Es muy probable que haya aprendido la lección, a juzgar por su rendimiento en las últimas pruebas de la temporada. El joven Rory ha tenido que lidiar con todo esto a los veinticuatro años, pero con dos grandes a las espaldas, cuatro triunfos en el PGA Tour y otros tres en el Circuito Europeo, es decir, llevaba ya unos cuantos altibajos en la élite como para prever los peligros que podría encontrar en el camino. Ha pagado la inexperiencia, pero tiene el recuerdo muy vivo de sus éxitos como para seguir adelante confiado, sabedor de que para seguir la senda del éxito no tenía que hacer algo muy distinto a lo que ya había conseguido.
Un caso parecido es el de Lydia Ko, aunque con una diferencia muy significativa. En los últimos dos meses, esta chica de dieciséis años se ha pasado al profesionalismo, ha firmado un contrato con IMG para que la representen, tiene un nuevo caddie, nuevo material (Callaway) y, por si fuera poco, también ha cambiado de entrenador (Guy Wilson por Sean Hogan), prescindiendo del que la enseñó a coger un palo. Es significativa justo por esos años en los que Rory comenzó a forjarse en Europa, jugando contra los mejores de su país, luego el continente y viendo qué era necesario para triunfar en los grandes, es decir, la escuela que han seguido otros enormes talentos antes de hacerse millonarios, mudarse a Florida y ser capaces de rechazar invitaciones a torneos importantes. Lydia no deja de ser una niña que ha aparecido en la élite y, aunque sea muy madura y tenga una capacidad innata para pegar a la bola, se ha saltado este proceso, así como la adolescencia.

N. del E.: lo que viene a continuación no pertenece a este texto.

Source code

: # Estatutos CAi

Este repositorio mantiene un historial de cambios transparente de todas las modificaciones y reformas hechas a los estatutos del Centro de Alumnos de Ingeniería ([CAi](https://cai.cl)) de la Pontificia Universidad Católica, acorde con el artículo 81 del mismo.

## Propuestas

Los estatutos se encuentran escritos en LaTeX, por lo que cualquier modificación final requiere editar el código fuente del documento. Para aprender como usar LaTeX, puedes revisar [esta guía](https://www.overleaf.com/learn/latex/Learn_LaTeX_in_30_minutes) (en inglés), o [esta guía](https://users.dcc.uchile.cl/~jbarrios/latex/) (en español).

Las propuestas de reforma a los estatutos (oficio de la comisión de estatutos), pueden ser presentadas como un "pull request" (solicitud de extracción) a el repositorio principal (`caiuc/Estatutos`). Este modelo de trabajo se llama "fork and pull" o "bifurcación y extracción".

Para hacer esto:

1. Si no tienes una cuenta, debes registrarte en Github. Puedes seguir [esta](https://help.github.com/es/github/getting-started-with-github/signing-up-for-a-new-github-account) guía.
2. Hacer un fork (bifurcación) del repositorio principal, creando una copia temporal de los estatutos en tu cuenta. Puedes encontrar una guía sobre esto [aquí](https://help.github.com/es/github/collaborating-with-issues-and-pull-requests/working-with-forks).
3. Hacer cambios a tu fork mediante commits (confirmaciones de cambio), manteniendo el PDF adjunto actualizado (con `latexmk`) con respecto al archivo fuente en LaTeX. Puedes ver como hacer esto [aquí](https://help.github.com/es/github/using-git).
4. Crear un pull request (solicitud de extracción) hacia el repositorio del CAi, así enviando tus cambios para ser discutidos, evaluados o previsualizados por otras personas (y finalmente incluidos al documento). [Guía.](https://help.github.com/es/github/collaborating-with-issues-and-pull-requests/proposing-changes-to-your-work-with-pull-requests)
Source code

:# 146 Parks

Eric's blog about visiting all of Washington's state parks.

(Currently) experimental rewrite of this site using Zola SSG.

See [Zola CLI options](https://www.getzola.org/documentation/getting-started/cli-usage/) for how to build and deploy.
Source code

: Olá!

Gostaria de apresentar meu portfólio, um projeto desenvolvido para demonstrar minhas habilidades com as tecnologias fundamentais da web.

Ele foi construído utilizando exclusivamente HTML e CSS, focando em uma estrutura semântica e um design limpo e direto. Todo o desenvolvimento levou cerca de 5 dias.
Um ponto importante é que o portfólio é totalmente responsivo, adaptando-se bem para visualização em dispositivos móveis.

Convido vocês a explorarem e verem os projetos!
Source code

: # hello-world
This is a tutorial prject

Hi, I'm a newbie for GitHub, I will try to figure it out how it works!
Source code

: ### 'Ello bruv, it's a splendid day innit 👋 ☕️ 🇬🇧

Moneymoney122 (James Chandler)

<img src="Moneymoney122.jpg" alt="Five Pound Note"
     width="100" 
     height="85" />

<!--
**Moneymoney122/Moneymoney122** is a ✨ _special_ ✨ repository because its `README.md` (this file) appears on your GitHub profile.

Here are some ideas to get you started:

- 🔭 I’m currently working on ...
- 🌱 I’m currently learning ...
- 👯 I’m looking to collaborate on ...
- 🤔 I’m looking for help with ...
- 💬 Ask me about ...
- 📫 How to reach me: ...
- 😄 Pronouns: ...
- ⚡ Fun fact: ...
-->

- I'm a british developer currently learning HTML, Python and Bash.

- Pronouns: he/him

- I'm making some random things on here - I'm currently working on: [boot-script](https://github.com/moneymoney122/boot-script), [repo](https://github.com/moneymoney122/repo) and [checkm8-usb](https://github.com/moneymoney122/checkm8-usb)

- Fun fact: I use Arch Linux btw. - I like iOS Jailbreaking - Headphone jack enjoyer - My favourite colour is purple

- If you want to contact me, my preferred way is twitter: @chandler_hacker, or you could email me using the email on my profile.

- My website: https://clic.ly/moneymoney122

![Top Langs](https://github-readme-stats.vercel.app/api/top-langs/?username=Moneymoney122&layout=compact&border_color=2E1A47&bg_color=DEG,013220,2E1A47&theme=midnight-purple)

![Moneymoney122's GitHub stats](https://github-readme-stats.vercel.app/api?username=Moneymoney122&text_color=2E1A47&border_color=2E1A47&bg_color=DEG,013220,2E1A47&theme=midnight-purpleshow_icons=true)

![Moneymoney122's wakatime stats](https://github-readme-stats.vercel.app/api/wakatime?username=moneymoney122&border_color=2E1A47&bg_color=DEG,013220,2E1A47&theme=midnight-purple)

Y también lo es porque, aunque haya hecho todos estos cambios en un período de tiempo cortísimo, no dejan de ser trascendentes. Son muchas las jugadoras amateur que se pasan al profesionalismo y no consiguen rendir al mismo nivel. Véase, por ejemplo, a Carlota Ciganda, que tras ganarlo todo hace unos años apostó por ir a la Universidad de Arizona, dar un par de vueltas sobre cómo quería que fuese su vida y comenzar el asalto al Ranking Mundial por el principio, esto es, la Escuela del LET, su primer triunfo, su primer grande, la tarjeta del LPGA Tour, su primera Solheim… Se trata de una progresión lenta pero constante, hasta el punto de que sabiendo que jugaría más la próxima temporada en Estados Unidos no tenía muy claro si mudarse era lo mejor para ella. Otro buen ejemplo es Marta Silva, que cuenta también con un palmarés como amateur impresionante pero ha reconocido tener dificultades una vez se ha hecho profesional.
El próximo año estará lejos de su país de origen, afrontará un calendario mucho más exigente del que ha seguido hasta ahora y tendrá que ganarse un sueldo siendo una menor de edad. Eso, en un deporte como el golf, no deja de ser muy peligroso, ya que añade un ingrediente que no suele acompañar bien ninguna receta: una presión constante e incómoda. No ha hecho más que hacerse profesional pero su vida se ha agitado hasta extremos que, puede que ella, al igual que le pasó a McIlroy, desconozca.